Re: [PATCH 8/5] llist: Remove cpu_relax() usage in cmpxchg loops

From: Peter Zijlstra
Date: Mon Sep 12 2011 - 11:09:31 EST


On Mon, 2011-09-12 at 10:47 -0400, Mathieu Desnoyers wrote:
> * Andi Kleen (andi@xxxxxxxxxxxxxx) wrote:
> > On Mon, Sep 12, 2011 at 04:05:58PM +0200, Peter Zijlstra wrote:
> > > Subject: llist: Remove cpu_relax() usage in cmpxchg loops
> > > From: Peter Zijlstra <a.p.zijlstra@xxxxxxxxx>
> > > Date: Mon Sep 12 15:50:49 CEST 2011
> > >
> > > Initial benchmarks show they're a net loss (2 socket wsm):
> > >
> >
> > May still save power.
>
> Looking at kernel/spinlock.c:
>
> void __lockfunc __raw_##op##_lock(locktype##_t *lock) \
> {
> [...]
> while (!raw_##op##_can_lock(lock) && (lock)->break_lock)\
> arch_##op##_relax(&lock->raw_lock); \
>
> so basically, in typical locking primitives (spinlock), it looks like
> lower power consumption is preferred over getting the raw maximal
> performance in fully contented scenarios.

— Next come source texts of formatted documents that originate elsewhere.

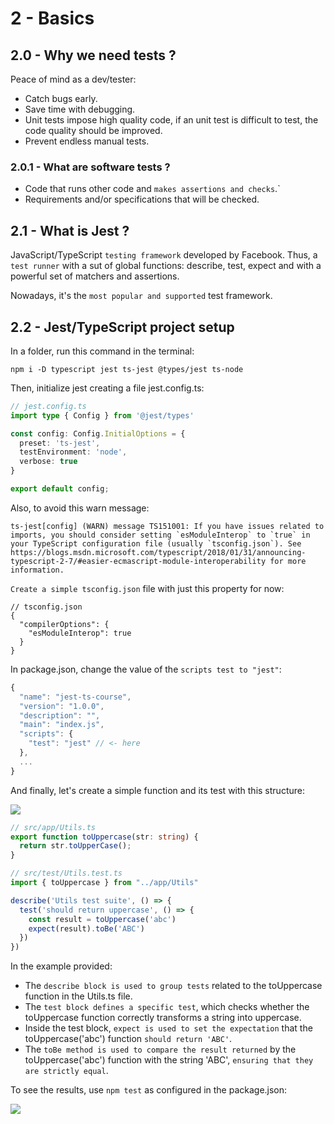 # 2 - Basics

## 2.0 - Why we need tests ?

Peace of mind as a dev/tester:
- Catch bugs early.
- Save time with debugging.
- Unit tests impose high quality code, if an unit test is difficult to test, the code quality should be improved.
- Prevent endless manual tests.

### 2.0.1 - What are software tests ?

- Code that runs other code and `makes assertions and checks`.`
- Requirements and/or specifications that will be checked.

## 2.1 - What is Jest ?

JavaScript/TypeScript `testing framework` developed by Facebook. Thus, a `test runner` with a sut of global functions: describe, test, expect and with a powerful set of matchers and assertions.

Nowadays, it's the `most popular and supported` test framework.

## 2.2 - Jest/TypeScript project setup

In a folder, run this command in the terminal:

```npm i -D typescript jest ts-jest @types/jest ts-node```

Then, initialize jest creating a file jest.config.ts:

```ts
// jest.config.ts
import type { Config } from '@jest/types'

const config: Config.InitialOptions = {
  preset: 'ts-jest',
  testEnvironment: 'node',
  verbose: true
}

export default config;
```

Also, to avoid this warn message: 

```
ts-jest[config] (WARN) message TS151001: If you have issues related to imports, you should consider setting `esModuleInterop` to `true` in your TypeScript configuration file (usually `tsconfig.json`). See https://blogs.msdn.microsoft.com/typescript/2018/01/31/announcing-typescript-2-7/#easier-ecmascript-module-interoperability for more information.
```

`Create a simple tsconfig.json` file with just this property for now:

```jsonc
// tsconfig.json
{
  "compilerOptions": {
    "esModuleInterop": true
  }
}
```

In package.json, change the value of the `scripts test to "jest"`:

```ts
{
  "name": "jest-ts-course",
  "version": "1.0.0",
  "description": "",
  "main": "index.js",
  "scripts": {
    "test": "jest" // <- here
  },
  ...
}
```

And finally, let's create a simple function and its test with this structure:

![](https://i.imgur.com/JE5t69Z.png)

```ts
// src/app/Utils.ts
export function toUppercase(str: string) {
  return str.toUpperCase();
}
```

```ts
// src/test/Utils.test.ts
import { toUppercase } from "../app/Utils"

describe('Utils test suite', () => {
  test('should return uppercase', () => {
    const result = toUppercase('abc')
    expect(result).toBe('ABC')
  })
})
```

In the example provided:

- The `describe block is used to group tests` related to the toUppercase function in the Utils.ts file.
- The `test block defines a specific test`, which checks whether the toUppercase function correctly transforms a string into uppercase.
- Inside the test block, `expect is used to set the expectation` that the toUppercase('abc') function `should return 'ABC'`.
- The `toBe method is used to compare the result returned` by the toUppercase('abc') function with the string 'ABC', `ensuring that they are strictly equal`.

To see the results, use ```npm test``` as configured in the package.json:

![](https://i.imgur.com/Metrnzr.png)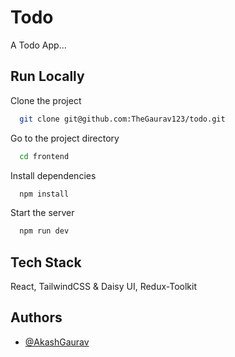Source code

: 
# Todo

A Todo App...



## Run Locally

Clone the project

```bash
  git clone git@github.com:TheGaurav123/todo.git
```

Go to the project directory

```bash
  cd frontend
```

Install dependencies

```bash
  npm install
```

Start the server

```bash
  npm run dev
```


## Tech Stack

React, TailwindCSS & Daisy UI, Redux-Toolkit




## Authors

- [@AkashGaurav](https://www.github.com/TheGaurav123)

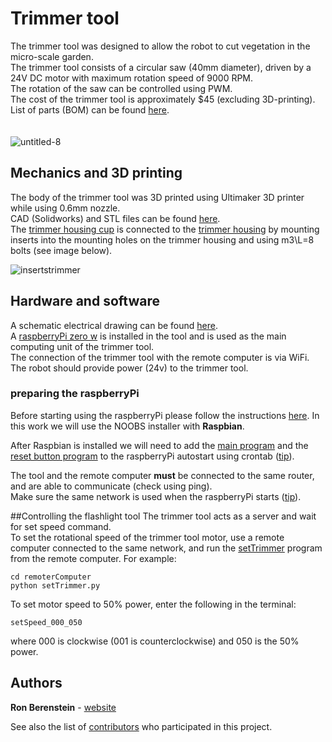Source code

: # Trimmer tool
The trimmer tool was designed to allow the robot to cut vegetation in the micro-scale garden.\
The trimmer tool consists of a circular saw (40mm diameter), driven by a 24V DC motor with maximum rotation speed of 9000 RPM.\
The rotation of the saw can be controlled using PWM.\
The cost of the trimmer tool is approximately \$45 (excluding 3D-printing).
List of parts (BOM) can be found [here](https://github.com/BerkeleyAutomation/RobotToolChanger/blob/trimmerTool/BOM.txt).\
\
\
![untitled-8](https://user-images.githubusercontent.com/25335836/45913528-0264f300-bde9-11e8-9dff-2ba6162adf00.png)

## Mechanics and 3D printing
The body of the trimmer tool was 3D printed using Ultimaker 3D printer while using 0.6mm nozzle.\
CAD (Solidworks) and STL files can be found [here](https://github.com/BerkeleyAutomation/RobotToolChanger/tree/trimmerTool).\
The [trimmer housing cup](https://github.com/BerkeleyAutomation/RobotToolChanger/blob/trimmerTool/STL/cameraHousing1%20cup.STL) 
is connected to the [trimmer housing](https://github.com/BerkeleyAutomation/RobotToolChanger/blob/trimmerTool/STL/trimmerHousing.STL) 
by mounting inserts into the mounting holes on the trimmer housing and using m3\L=8 bolts (see image below).

![insertstrimmer](https://user-images.githubusercontent.com/25335836/45913533-1d376780-bde9-11e8-9eb4-0b40654c3dd6.png)


## Hardware and software
A schematic electrical drawing can be found [here](https://github.com/BerkeleyAutomation/RobotToolChanger/blob/trimmerTool/Trimmer%20Tool%20electrical%20drawing.pdf).\
A [raspberryPi zero w](https://www.raspberrypi.org/products/raspberry-pi-zero-w/) is installed in the tool and is used as the main computing unit of the trimmer tool.\
The connection of the trimmer tool with the remote computer is via WiFi. The robot should provide power (24v) to the trimmer tool.

### preparing the raspberryPi
Before starting using the raspberryPi please follow the instructions [here](https://projects.raspberrypi.org/en/projects/raspberry-pi-setting-up). 
In this work we will use the NOOBS installer with **Raspbian**.

After Raspbian is installed we will need to add the [main program](https://github.com/BerkeleyAutomation/RobotToolChanger/blob/trimmerTool/trimmerTool.py) and the [reset button program](https://github.com/BerkeleyAutomation/RobotToolChanger/blob/trimmerTool/rebootRasPiUsingButton.py)
to the raspberryPi autostart using crontab ([tip](https://raspberrypi.stackexchange.com/questions/8734/execute-script-on-start-up)).

The tool and the remote computer **must** be connected to the same router, and are able to communicate (check using ping).\
Make sure the same network is used when the raspberryPi starts ([tip](https://raspi.tv/2017/how-to-auto-connect-your-raspberry-pi-to-a-hidden-ssid-wifi-network)).

##Controlling the flashlight tool 
The trimmer tool acts as a server and wait for set speed command.\
To set the rotational speed of the trimmer tool motor, use a remote computer connected to the same network, and run the [setTrimmer](https://github.com/BerkeleyAutomation/RobotToolChanger/blob/trimmerTool/setTrimmer.py) program from the remote computer.
For example:
```
cd remoterComputer
python setTrimmer.py
``` 
To set motor speed to 50% power, enter the following in the terminal:
```
setSpeed_000_050
```
where 000 is clockwise (001 is counterclockwise) and 050 is the 50% power.

## Authors

**Ron Berenstein** - [website](http://ronberenstein.com/index.html)

See also the list of [contributors](https://github.com/BerkeleyAutomation/RobotToolChanger/graphs/contributors) who participated in this project.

Who says its about power consumption? That was a baseless claim made by
Andi which you propagate as a truth. Typically PAUSE is too short to
really save any power and the only gain of having it in loops is to
provide a window where another core on the cache domain can have a go.

If power consumption would be the prime concern Intel should fix their
damn mwait implementation so we can use that for locks. Local spinners +
mwait would give a very power efficient 'spin'-lock.

> So what is the rationale for making those lock-less lists retry scheme
> different from spinlocks here ?

PAUSE should help on the medium contended case (it would be pointless on
heavy contention), but hurt the lightly contended case. We have all
kinds of contention spinlocks in the kernel, but we don't as of yet have
very contended llist users in the kernel.

Furthermore, I would argue we should avoid growing them, significantly
contended atomic ops are bad, use a different scheme.